- [Problem to work on] Your task is to count the lines of the entries below that include the word "master" and to give only the resulting number.

- [Data to process]
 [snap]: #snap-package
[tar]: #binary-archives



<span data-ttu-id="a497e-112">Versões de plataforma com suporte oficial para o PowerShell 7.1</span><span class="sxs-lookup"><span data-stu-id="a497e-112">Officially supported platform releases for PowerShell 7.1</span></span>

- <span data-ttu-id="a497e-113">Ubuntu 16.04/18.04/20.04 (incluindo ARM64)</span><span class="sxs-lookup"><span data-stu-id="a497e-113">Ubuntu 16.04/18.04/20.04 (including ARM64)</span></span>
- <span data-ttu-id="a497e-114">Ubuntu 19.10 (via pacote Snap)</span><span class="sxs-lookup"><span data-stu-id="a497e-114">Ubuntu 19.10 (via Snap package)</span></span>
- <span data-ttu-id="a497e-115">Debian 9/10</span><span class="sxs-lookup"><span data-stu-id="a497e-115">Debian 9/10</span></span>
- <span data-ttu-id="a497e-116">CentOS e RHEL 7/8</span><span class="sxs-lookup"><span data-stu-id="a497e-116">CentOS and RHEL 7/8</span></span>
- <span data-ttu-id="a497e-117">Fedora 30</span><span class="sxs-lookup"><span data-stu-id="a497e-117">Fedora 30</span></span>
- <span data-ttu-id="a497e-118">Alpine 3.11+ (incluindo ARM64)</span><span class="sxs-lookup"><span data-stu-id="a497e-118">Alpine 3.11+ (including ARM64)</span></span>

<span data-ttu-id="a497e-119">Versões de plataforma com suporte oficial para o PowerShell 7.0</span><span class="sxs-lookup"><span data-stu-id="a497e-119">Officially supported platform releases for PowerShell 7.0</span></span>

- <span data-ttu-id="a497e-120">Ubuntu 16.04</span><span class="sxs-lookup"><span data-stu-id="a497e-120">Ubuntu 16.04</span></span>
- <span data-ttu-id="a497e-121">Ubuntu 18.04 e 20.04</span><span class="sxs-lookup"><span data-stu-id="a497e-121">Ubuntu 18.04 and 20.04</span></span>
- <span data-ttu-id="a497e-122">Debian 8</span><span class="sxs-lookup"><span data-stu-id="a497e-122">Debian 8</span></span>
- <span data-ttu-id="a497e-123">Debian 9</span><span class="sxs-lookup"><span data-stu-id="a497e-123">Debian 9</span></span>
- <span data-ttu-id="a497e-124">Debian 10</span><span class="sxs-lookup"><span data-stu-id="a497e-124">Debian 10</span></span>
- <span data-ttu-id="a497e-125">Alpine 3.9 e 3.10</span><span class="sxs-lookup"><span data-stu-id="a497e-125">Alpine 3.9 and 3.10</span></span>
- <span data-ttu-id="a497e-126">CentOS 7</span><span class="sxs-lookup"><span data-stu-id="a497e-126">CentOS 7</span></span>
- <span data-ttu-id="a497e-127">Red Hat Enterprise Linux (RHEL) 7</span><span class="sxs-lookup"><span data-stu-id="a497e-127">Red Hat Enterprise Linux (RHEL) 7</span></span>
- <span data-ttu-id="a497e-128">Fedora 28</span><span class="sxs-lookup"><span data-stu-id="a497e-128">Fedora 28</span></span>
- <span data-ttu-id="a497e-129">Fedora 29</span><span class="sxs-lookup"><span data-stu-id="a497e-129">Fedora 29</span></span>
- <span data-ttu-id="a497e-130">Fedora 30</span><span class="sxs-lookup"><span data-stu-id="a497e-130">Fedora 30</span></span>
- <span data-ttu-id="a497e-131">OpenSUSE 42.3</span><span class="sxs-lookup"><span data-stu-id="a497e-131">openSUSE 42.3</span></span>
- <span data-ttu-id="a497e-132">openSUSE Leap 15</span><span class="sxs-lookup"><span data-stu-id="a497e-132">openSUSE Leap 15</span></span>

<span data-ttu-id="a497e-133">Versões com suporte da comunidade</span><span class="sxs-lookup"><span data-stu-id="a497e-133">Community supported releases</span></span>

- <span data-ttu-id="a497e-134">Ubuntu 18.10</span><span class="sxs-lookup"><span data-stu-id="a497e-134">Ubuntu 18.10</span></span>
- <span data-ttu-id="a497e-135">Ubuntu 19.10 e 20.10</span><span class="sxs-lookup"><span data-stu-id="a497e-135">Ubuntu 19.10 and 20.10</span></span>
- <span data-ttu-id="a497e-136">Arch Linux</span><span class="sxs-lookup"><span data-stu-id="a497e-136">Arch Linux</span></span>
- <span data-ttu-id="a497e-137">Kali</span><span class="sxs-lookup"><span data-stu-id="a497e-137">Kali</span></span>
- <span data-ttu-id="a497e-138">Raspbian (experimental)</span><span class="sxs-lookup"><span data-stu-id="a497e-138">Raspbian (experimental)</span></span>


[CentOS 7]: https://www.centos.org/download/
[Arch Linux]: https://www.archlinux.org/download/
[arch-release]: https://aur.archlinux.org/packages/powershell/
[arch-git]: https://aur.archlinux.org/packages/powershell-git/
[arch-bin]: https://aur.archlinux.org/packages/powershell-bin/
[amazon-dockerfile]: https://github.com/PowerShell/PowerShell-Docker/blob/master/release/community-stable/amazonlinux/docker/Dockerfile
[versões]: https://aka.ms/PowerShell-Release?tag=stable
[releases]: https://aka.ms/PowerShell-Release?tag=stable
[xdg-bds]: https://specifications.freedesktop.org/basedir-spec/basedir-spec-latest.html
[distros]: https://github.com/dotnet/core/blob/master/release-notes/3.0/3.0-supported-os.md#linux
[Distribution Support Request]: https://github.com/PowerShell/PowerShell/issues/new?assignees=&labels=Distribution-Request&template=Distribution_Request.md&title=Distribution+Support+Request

- [Response to this exercise] 2